BEGIN THE INPUT

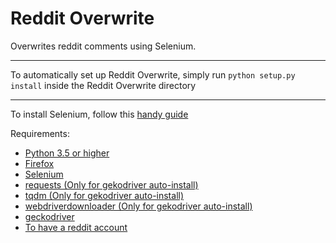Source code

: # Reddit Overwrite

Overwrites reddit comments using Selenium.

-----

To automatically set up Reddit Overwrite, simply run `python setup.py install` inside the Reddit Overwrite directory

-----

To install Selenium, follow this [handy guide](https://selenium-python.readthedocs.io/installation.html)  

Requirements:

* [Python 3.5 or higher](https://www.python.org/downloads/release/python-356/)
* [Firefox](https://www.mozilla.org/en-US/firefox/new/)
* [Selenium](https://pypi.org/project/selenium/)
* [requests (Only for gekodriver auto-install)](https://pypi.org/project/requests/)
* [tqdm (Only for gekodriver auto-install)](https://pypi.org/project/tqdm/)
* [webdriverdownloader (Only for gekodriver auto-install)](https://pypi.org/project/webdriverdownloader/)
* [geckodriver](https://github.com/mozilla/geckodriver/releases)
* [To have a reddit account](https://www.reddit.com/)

END THE INPUT
BEGIN THE INPUT

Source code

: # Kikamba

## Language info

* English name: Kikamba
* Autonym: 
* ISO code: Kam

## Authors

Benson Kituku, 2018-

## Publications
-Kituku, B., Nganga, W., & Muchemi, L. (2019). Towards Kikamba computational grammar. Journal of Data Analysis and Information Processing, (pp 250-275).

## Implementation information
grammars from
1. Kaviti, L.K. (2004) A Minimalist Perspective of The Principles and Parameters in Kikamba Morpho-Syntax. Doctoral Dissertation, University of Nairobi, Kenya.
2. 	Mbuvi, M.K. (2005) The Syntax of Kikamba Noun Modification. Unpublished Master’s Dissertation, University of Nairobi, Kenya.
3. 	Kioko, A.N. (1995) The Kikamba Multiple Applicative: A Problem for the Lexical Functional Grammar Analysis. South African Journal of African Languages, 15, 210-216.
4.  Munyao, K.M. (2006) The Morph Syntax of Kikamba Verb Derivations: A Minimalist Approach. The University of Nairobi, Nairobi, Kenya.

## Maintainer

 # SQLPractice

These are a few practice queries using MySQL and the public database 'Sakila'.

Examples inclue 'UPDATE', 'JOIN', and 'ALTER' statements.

END THE INPUT

Answer with a single number: the count of lines in the records that contain "Kituku".

2